As if this were not sufficient reason to discount any superficially attractive aspects of the BLiS offering, Dugdale herself undermines the credibility of that offering. Kevin McKenna’s rose-tinted spectacles allow him to see Dugdale’s apparent softening of British Labour’s hard-line unionist stance. But the blinkers of nostalgia seem to have hidden from his view her subsequent back-pedalling on the assurances given to BLiS personages who might prefer the aspirations and ambitions of Scotland’s independence movement to the rigid “Union At Any Cost” philosophy of Brtish nationalism.

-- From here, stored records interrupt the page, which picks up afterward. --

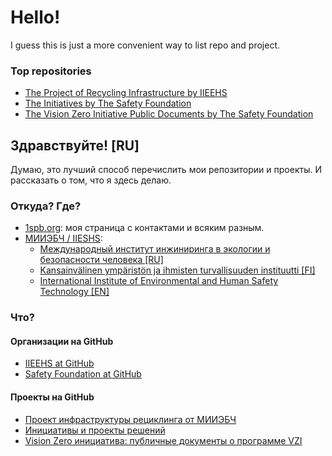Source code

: # Hello!

I guess this is just a more convenient way to list repo and project.

### Top repositories
* [The Project of Recycling Infrastructure by IIEEHS](https://github.com/iieehs/recycling)
* [The Initiatives by The Safety Foundation](https://github.com/safety-foundation/initiatives)
* [The Vision Zero Initiative Public Documents by The Safety Foundation](https://github.com/safety-foundation/vzi-docs)

## Здравствуйте! [RU]

Думаю, это лучший способ перечислить мои репозитории и проекты.
И рассказать о том, что я здесь делаю.

### Откуда? Где?

* [1spb.org](http://1spb.org): моя страница с контактами и всяким разным. 
* [МИИЭБЧ / IIESHS](http://iehs.ru): 
  - [Международный институт инжиниринга в экологии и безопасности человека [RU]](http://iehs.ru/ru)
  - [Kansainvälinen ympäristön ja ihmisten turvallisuuden instituutti [FI]](http://iehs.ru/fi)
  - [International Institute of Environmental and Human Safety Technology [EN]](http://iehs.ru/en)

### Что?

#### Организации на GitHub

* [IIEEHS at GitHub](https://github.com/iieehs)
* [Safety Foundation at GitHub](https://github.com/safety-foundation)

#### Проекты на GitHub

* [Проект инфраструктуры рециклинга от МИИЭБЧ](https://github.com/iieehs/recycling)
* [Инициативы и проекты решений](https://github.com/safety-foundation/initiatives)
* [Vision Zero инициатива: публичные документы о программе VZI](https://github.com/safety-foundation/vzi-docs)

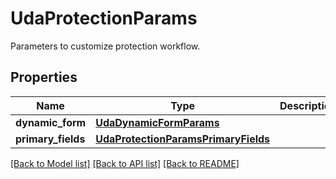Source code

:# UdaProtectionParams

Parameters to customize protection workflow.

## Properties
Name | Type | Description | Notes
------------ | ------------- | ------------- | -------------
**dynamic_form** | [**UdaDynamicFormParams**](UdaDynamicFormParams.md) |  | [optional] 
**primary_fields** | [**UdaProtectionParamsPrimaryFields**](UdaProtectionParamsPrimaryFields.md) |  | [optional] 

[[Back to Model list]](../README.md#documentation-for-models) [[Back to API list]](../README.md#documentation-for-api-endpoints) [[Back to README]](../README.md)


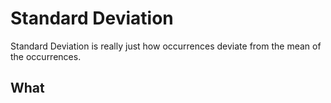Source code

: # Standard Deviation
Standard Deviation is really just how occurrences deviate from the mean of the occurrences.
## What
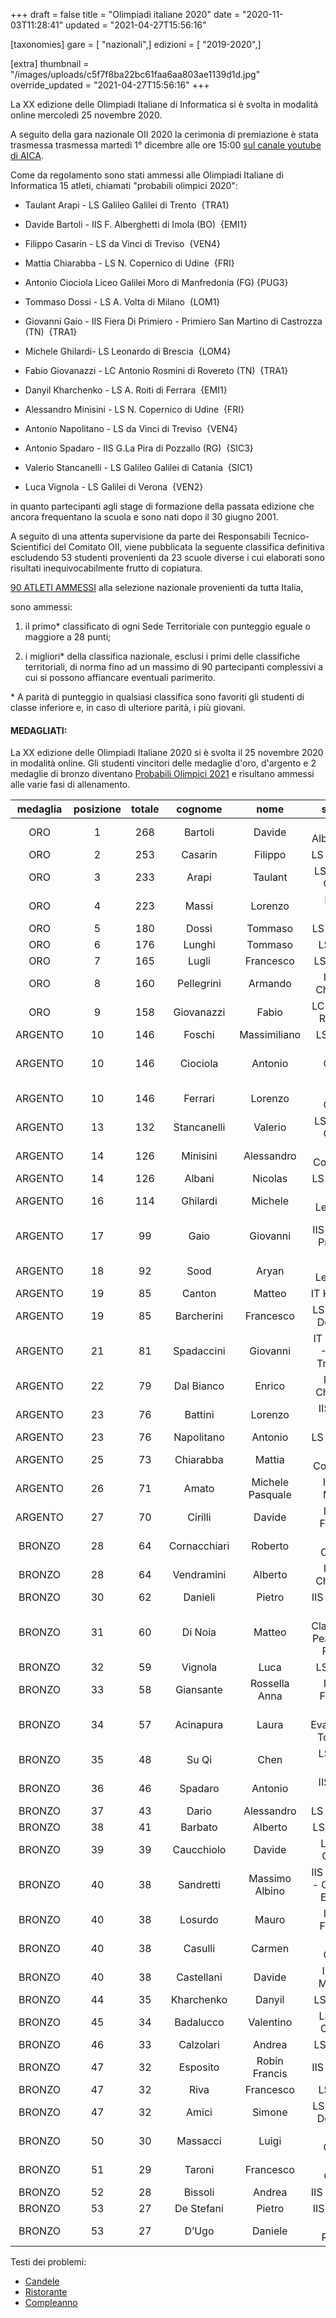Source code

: +++
draft = false
title = "Olimpiadi italiane 2020"
date = "2020-11-03T11:28:41"
updated = "2021-04-27T15:56:16"

[taxonomies]
gare = [ "nazionali",]
edizioni = [ "2019-2020",]

[extra]
thumbnail = "/images/uploads/c5f7f8ba22bc61faa6aa803ae1139d1d.jpg"
override_updated = "2021-04-27T15:56:16"
+++

La XX edizione delle Olimpiadi Italiane di Informatica si è svolta in modalità online mercoledì 25 novembre 2020.

A seguito della gara nazionale OII 2020 la cerimonia di premiazione è stata trasmessa trasmessa martedì 1° dicembre alle ore 15:00 [sul canale youtube di AICA](https://www.youtube.com/watch?v=7Rlkm-x_asQ).

Come da regolamento sono stati ammessi alle Olimpiadi Italiane di Informatica 15 atleti, chiamati "probabili olimpici 2020":

- Taulant Arapi - LS Galileo Galilei di Trento  {TRA1}

- Davide Bartoli - IIS F. Alberghetti di Imola (BO)  {EMI1}

- Filippo Casarin - LS da Vinci di Treviso  {VEN4}

- Mattia Chiarabba - LS N. Copernico di Udine  {FRI}

- Antonio Ciociola Liceo Galilei Moro di Manfredonia (FG) {PUG3}

- Tommaso Dossi - LS A. Volta di Milano  {LOM1}

- Giovanni Gaio - IIS Fiera Di Primiero - Primiero San Martino di Castrozza (TN)  {TRA1}

- Michele Ghilardi- LS Leonardo di Brescia  {LOM4}

- Fabio Giovanazzi - LC Antonio Rosmini di Rovereto (TN)  {TRA1}

- Danyil Kharchenko - LS A. Roiti di Ferrara  {EMI1}

- Alessandro Minisini - LS N. Copernico di Udine  {FRI}

- Antonio Napolitano - LS da Vinci di Treviso  {VEN4}

- Antonio Spadaro - IIS G.La Pira di Pozzallo (RG)  {SIC3}

- Valerio Stancanelli - LS Galileo Galilei di Catania  {SIC1}

- Luca Vignola - LS Galilei di Verona  {VEN2}

in quanto partecipanti agli stage di formazione della passata edizione che ancora frequentano la scuola e sono nati dopo il 30 giugno 2001.

A seguito di una attenta supervisione da parte dei Responsabili Tecnico-Scientifici del Comitato OII, viene pubblicata la seguente classifica definitiva escludendo 53 studenti provenienti da 23 scuole diverse i cui elaborati sono risultati inequivocabilmente frutto di copiatura.

[90 ATLETI AMMESSI](/oldsite/173/classifica-ammessi-territoriale-2020.xlsx) alla selezione nazionale provenienti da tutta Italia,

sono ammessi:

1. il primo\* classificato di ogni Sede Territoriale con punteggio eguale o maggiore a 28 punti;

2. i migliori\* della classifica nazionale, esclusi i primi delle classifiche territoriali, di norma fino ad un massimo di 90 partecipanti complessivi a cui si possono affiancare eventuali parimerito.

\* A parità di punteggio in qualsiasi classifica sono favoriti gli studenti di classe inferiore e, in caso di ulteriore parità, i più giovani.

#### MEDAGLIATI:

La XX edizione delle Olimpiadi Italiane 2020 si è svolta il 25 novembre 2020 in modalità online. Gli studenti vincitori delle medaglie d'oro, d'argento e 2 medaglie di bronzo diventano [Probabili Olimpici 2021](index.php/component/k2/item/192-probabili-olimpici-21.html) e risultano ammessi alle varie fasi di allenamento.

| medaglia | posizione | totale |   cognome    |       nome       |               scuola                |               città               | classe |
| :------: | :-------: | :----: | :----------: | :--------------: | :---------------------------------: | :-------------------------------: | :----: |
|   ORO    |     1     |  268   |   Bartoli    |      Davide      |         IIS F. Alberghetti          |               Imola               |   IV   |
|   ORO    |     2     |  253   |   Casarin    |     Filippo      |             LS da Vinci             |              Treviso              |   IV   |
|   ORO    |     3     |  233   |    Arapi     |     Taulant      |         LS Galileo Galilei          |              Trento               |   V    |
|   ORO    |     4     |  223   |    Massi     |     Lorenzo      |             LS M. Curie             |            Giulianova             |   IV   |
|   ORO    |     5     |  180   |    Dossi     |     Tommaso      |             LS A. Volta             |              Milano               |   V    |
|   ORO    |     6     |  176   |    Lunghi    |     Tommaso      |              LS Volta               |              Milano               |   IV   |
|   ORO    |     7     |  165   |    Lugli     |    Francesco     |             LS A. Roiti             |              Ferrara              |   II   |
|   ORO    |     8     |  160   |  Pellegrini  |     Armando      |          ITT G. Chilesotti          |              Thiene               |   IV   |
|   ORO    |     9     |  158   |  Giovanazzi  |      Fabio       |         LC Antonio Rosmini          |             Rovereto              |   V    |
| ARGENTO  |    10     |  146   |    Foschi    |   Massimiliano   |             LS Galilei              |           Civitavecchia           |  III   |
| ARGENTO  |    10     |  146   |   Ciociola   |     Antonio      |         Liceo Galilei Moro          |            Manfredonia            |   V    |
| ARGENTO  |    10     |  146   |   Ferrari    |     Lorenzo      |            LS G. Galilei            |              Trento               |   II   |
| ARGENTO  |    13     |  132   | Stancanelli  |     Valerio      |         LS Galileo Galilei          |              Catania              |   IV   |
| ARGENTO  |    14     |  126   |   Minisini   |    Alessandro    |           LS N. Copernico           |               Udine               |   V    |
| ARGENTO  |    14     |  126   |    Albani    |     Nicolas      |             LS A. Banfi             |             Vimercate             |  III   |
| ARGENTO  |    16     |  114   |   Ghilardi   |     Michele      |             LS Leonardo             |              Brescia              |   V    |
| ARGENTO  |    17     |   99   |     Gaio     |     Giovanni     |        IIS Fiera Di Primiero        | Primiero San Martino di Castrozza |   V    |
| ARGENTO  |    18     |   92   |     Sood     |      Aryan       |             LS Leonardo             |              Brescia              |   IV   |
| ARGENTO  |    19     |   85   |    Canton    |      Matteo      |             IT Kennedy              |             Pordenone             |   IV   |
| ARGENTO  |    19     |   85   |  Barcherini  |    Francesco     |        LS Terni R. Donatelli        |               Terni               |   IV   |
| ARGENTO  |    21     |   81   |  Spadaccini  |     Giovanni     |    IT Scaruffi -Levi - Tricolore    |        Reggio nell'Emilia         |   IV   |
| ARGENTO  |    22     |   79   |  Dal Bianco  |      Enrico      |          ITT G. Chilesotti          |              Thiene               |   IV   |
| ARGENTO  |    23     |   76   |   Battini    |     Lorenzo      |           IIS L. Da Vinci           |             Arzignano             |   IV   |
| ARGENTO  |    23     |   76   |  Napolitano  |     Antonio      |             LS da Vinci             |              Treviso              |   V    |
| ARGENTO  |    25     |   73   |  Chiarabba   |      Mattia      |           LS N. Copernico           |               Udine               |   V    |
| ARGENTO  |    26     |   71   |    Amato     | Michele Pasquale |           IISS E. Mattei            |              Maglie               |  III   |
| ARGENTO  |    27     |   70   |   Cirilli    |      Davide      |           ITT G. Ferraris           |             Molfetta              |   IV   |
|  BRONZO  |    28     |   64   | Cornacchiari |     Roberto      |           ITI B. Castelli           |              Brescia              |   IV   |
|  BRONZO  |    28     |   64   |  Vendramini  |     Alberto      |          ITT G. Chilesotti          |              Thiene               |   IV   |
|  BRONZO  |    30     |   62   |   Danieli    |      Pietro      |            IIS E. Fermi             |             Catanzaro             |   IV   |
|  BRONZO  |    31     |   60   |   Di Noia    |      Matteo      | LS e Classico G. Peano - S. Pellico |               Cuneo               |   IV   |
|  BRONZO  |    32     |   59   |   Vignola    |       Luca       |             LS Galilei              |              Verona               |   V    |
|  BRONZO  |    33     |   58   |  Giansante   |  Rossella Anna   |           ITT G. Ferraris           |             Molfetta              |  III   |
|  BRONZO  |    34     |   57   |  Acinapura   |      Laura       |      LS Evangelista Torricelli      |              Bolzano              |  III   |
|  BRONZO  |    35     |   48   |    Su Qi     |       Chen       |           LS L. Da Vinci            |              Treviso              |   IV   |
|  BRONZO  |    36     |   46   |   Spadaro    |     Antonio      |           IIS G. La Pira            |             Pozzallo              |   V    |
|  BRONZO  |    37     |   43   |    Dario     |    Alessandro    |             LS Marconi              |            Conegliano             |   IV   |
|  BRONZO  |    38     |   41   |   Barbato    |     Alberto      |             LS I. Nievo             |              Padova               |  III   |
|  BRONZO  |    39     |   39   |  Caucchiolo  |      Davide      |           LS G.B. Quadri            |              Vicenza              |  III   |
|  BRONZO  |    40     |   38   |  Sandretti   |  Massimo Albino  |  IIS Marconi - Galletti - Einaudi   |            Domodossola            |   IV   |
|  BRONZO  |    40     |   38   |   Losurdo    |      Mauro       |           ITT G. Ferraris           |             Molfetta              |  III   |
|  BRONZO  |    40     |   38   |   Casulli    |      Carmen      |            LS G. Galilei            |              Trento               |   IV   |
|  BRONZO  |    40     |   38   |  Castellani  |      Davide      |           ITIS G. Marconi           |              Verona               |  III   |
|  BRONZO  |    44     |   35   |  Kharchenko  |      Danyil      |             LS A. Roiti             |              Ferrara              |   V    |
|  BRONZO  |    45     |   34   |  Badalucco   |    Valentino     |          LS G. D. Cassini           |              Genova               |  III   |
|  BRONZO  |    46     |   33   |  Calzolari   |      Andrea      |             LS A. Roiti             |              Ferrara              |   IV   |
|  BRONZO  |    47     |   32   |   Esposito   |  Robin Francis   |             IIS Telesi@             |           Telese Terme            |  III   |
|  BRONZO  |    47     |   32   |     Riva     |    Francesco     |              LS Volta               |              Milano               |   IV   |
|  BRONZO  |    47     |   32   |    Amici     |      Simone      |        LS Terni R. Donatelli        |               Terni               |  III   |
|  BRONZO  |    50     |   30   |   Massacci   |      Luigi       |            LS G. Galilei            |              Trento               |   IV   |
|  BRONZO  |    51     |   29   |    Taroni    |    Francesco     |            LS A. Oriani             |              Ravenna              |   IV   |
|  BRONZO  |    52     |   28   |   Bissoli    |      Andrea      |            IIS Da Vinci             |               Cerea               |  III   |
|  BRONZO  |    53     |   27   |  De Stefani  |      Pietro      |             IIS M. Polo             |              Colico               |   IV   |
|  BRONZO  |    53     |   27   |    D’Ugo     |     Daniele      |            LS A. Romita             |            Campobasso             |   IV   |

Testi dei problemi:

- [Candele](/oldsite/173/candele.pdf)
- [Ristorante](/oldsite/173/ristorante.pdf)
- [Compleanno](/oldsite/173/compleanno.pdf)
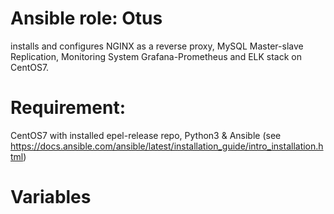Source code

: # Ansible role: Otus
installs and configures NGINX as a reverse proxy, MySQL Master-slave Replication, Monitoring System Grafana-Prometheus and ELK stack on CentOS7.
# Requirement:
CentOS7 with installed epel-release repo, Python3 & Ansible (see https://docs.ansible.com/ansible/latest/installation_guide/intro_installation.html)
# Variables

Kevin McKenna appears oblivious to the fact that Dugdale has allowed herself to be drawn into fighting the election on the hard-line British nationalist agenda adopted by her Tory chum, Ruth Davidson. He is blind to the fact that Dugdale has matched Davidson’s unyielding unionist rhetoric almost word for word. He seems not to have noticed Dugdale’s uncompromisingly anti-democratic pronouncements on a second independence referendum. He seem not to have heard her tell the people of Scotland that we’ve had all the democracy we’re getting and that’s it.

All of this might not be so bad were it nt for the fact that Kevin McKenna takes care to remove those rose-tinted spectacles when looking at the SNP. But, as is almost invariably the case, the SNP is held to a different standard. To get any credit at all, Nicola Sturgeon’s party – a REAL party – has to achieve the impossible on an impossible time-scale and against impossible odds. On any fair and rational assessment the record of the last two SNP administrations is quite remarkable.

Without going into specifics, the fact that the SNP has managed to prevent serious deterioration during a period of massive economic upheaval and against the background of an increasingly antagonistic British establishment is itself hardly short of miraculous. That they actually managed to make progress in some areas is – or should be – quite astounding. The progress may be small and patchy. But, taking due account of the circumstances, it has been an impressive performance. If a Labour administration had done even a fraction as well, McKenna would have succumbed to fits of ecstasy.

Discounting Kevin McKenna’s reference to RISE as no more than a bit of whimsy, it is difficult to see why he is in such a quandary. Subjecting BLiS and Kezia Dugdale to only adequate scrutiny, they are found seriously deficient. If his priorities are as he indicates – a quietly competent, moderately progressive, unequivocally pro-independence government – and his expectations are realistic, then it is difficult to see why Kevin McKenna would even be considering anything other than #BothVotesSNP.